WiFi 5 Arrived Just In Time
The innovations of WiFi 4 kept people happy for a few years but as usual, people can’t get enough of a good thing. Soon people were confronted by the limitations of WiFi 4 so WiFi 5 was born. The introduction of WiFi 5 is when things started getting crazy mostly due to the enormous amount of bandwidth required by online gaming. Somehow winning online games became synonymous with having the biggest, baddest wireless router with the most antennas and the most bandwidth printed on the side of the box. This brought about the phenomenon known as “gaming routers.” Some gaming routers actually have useful features for gamers such as DumaOS that actually enhance the gamer’s performance and experience but at a cost. For everyday users Wireless AC or WiFi 5 still had many advantages. For one thing, it’s three times as fast as WiFi4 and the newer “Wave 2” devices introduced a new form of MU-MIMO called MU-MIMO which is basically MIMO for Multiple Users (MU).
A limitation of WiFi 5 is it only works on the 5GHz band. A typical dual-band WiFi 5 router you find on the market will have 5GHz on one band and 2.4GHz on the other.
If you have 3 spatial streams on the WiFI5 side that comes out to 3×450 = 1300Mbps.
If you have 3 spatial streams on the WiFi4 side that comes out to 3×150 = 450Gbps
so they add those two together: 1300Mbps + 450Mbps = 1750Mbps and say this is 1750 Mbps router.
For comparison purposes this is accurate but in actuality it’s misleading.
Another important thing people miss is in order to benefit from these WiFi5 speeds you need a WiFi 5 device or a WiFi 5 adapter for a laptop that supports WiFi 5. In addition, if you want to connect to more than one spatial stream at a time that device also has to support MU-MIMO which we’ll get into that in the next section.
So what it all boils down to is if a device is connected to the wireless router above with only one spatial stream on the 5GHz band you’re only going to get a maximum of 433 megabits per second.
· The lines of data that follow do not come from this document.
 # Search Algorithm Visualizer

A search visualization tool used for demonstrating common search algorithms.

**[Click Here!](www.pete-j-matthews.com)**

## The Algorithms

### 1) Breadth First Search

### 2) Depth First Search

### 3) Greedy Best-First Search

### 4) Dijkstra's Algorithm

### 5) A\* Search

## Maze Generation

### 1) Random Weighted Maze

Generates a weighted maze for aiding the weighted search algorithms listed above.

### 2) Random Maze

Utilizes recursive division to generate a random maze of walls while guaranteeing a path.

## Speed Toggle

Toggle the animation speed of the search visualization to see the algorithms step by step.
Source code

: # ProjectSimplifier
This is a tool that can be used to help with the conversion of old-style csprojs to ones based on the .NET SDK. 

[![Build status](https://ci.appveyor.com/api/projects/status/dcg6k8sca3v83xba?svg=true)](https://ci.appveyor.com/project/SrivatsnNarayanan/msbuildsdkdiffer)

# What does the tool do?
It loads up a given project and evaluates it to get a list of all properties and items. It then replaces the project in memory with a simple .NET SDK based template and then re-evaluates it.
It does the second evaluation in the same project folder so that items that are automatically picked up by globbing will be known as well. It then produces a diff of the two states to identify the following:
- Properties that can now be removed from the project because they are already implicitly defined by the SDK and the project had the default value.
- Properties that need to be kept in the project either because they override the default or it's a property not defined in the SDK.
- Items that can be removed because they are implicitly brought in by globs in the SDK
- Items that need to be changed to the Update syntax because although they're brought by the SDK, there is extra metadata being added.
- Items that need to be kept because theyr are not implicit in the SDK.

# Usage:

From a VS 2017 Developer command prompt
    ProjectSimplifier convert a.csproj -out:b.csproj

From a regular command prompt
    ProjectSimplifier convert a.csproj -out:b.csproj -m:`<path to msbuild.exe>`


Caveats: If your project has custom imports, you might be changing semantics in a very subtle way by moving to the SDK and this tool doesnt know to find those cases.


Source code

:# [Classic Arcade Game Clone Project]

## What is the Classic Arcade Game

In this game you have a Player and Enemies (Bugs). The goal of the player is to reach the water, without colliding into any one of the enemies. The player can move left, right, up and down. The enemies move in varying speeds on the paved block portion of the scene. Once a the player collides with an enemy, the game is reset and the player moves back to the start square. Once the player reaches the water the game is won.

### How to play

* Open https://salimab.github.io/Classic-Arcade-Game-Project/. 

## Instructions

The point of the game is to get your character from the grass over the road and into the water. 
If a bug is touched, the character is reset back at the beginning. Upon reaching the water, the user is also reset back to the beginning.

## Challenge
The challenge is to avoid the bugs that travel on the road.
That’s before you subtract 30 percent for overhead and other types of interference not to mention distance. Once you take all the real-world factors into account your actual connection speed is going to be a lot less than what is advertised on the box. A device that supports MU-MIMO (See below) will get twice that.
WiFi 6 Steps Up To The Plate
With WiFi 6 the trend continues. A WiFi 6 signal is actually only about 40 percent faster than WiFi 5 but with the ability to support as many as eight spatial streams and its increased channel width you get another exponential jump in performance. Keep in mind that in order to realize the advantages of WiFi 6 you want to have a WiFi 6 device or get an adapter for your device that supports WiFi 6.
Other Important Wi-Fi Features
MU-MIMO is an improvement on the old MIMO that came with WiFi4 wireless routers. It’s simply MIMO (Multiple Input Multiple Output) for multiple users. The advantage of MIMO was that devices no longer had to share a single spatial stream from their wireless router. Each device took turns with its own dedicated connection to the wireless router. This took place on multiple streams and happened so fast which made it seem to the devices that they each had their own dedicated wireless router. Unfortunately, as you added more devices there was an eventual slowdown because even though each device is getting its own dedicated connection it had to wait and turn with the other wireless devices. So along came MU-MIMO to the rescue with WiFi 5. MU-MIMO didn’t really hit the streets until “Wave 2” came out. Just because you have a WiFi5 device doesn’t mean it supports MU-MIMO. You need to look at that device’s documentation to make sure. With MU-MIMO each device gets its own dedicated stream of WiFi goodness from the router until the number of devices exceeds the number of spatial streams. At that point, things start slowing down.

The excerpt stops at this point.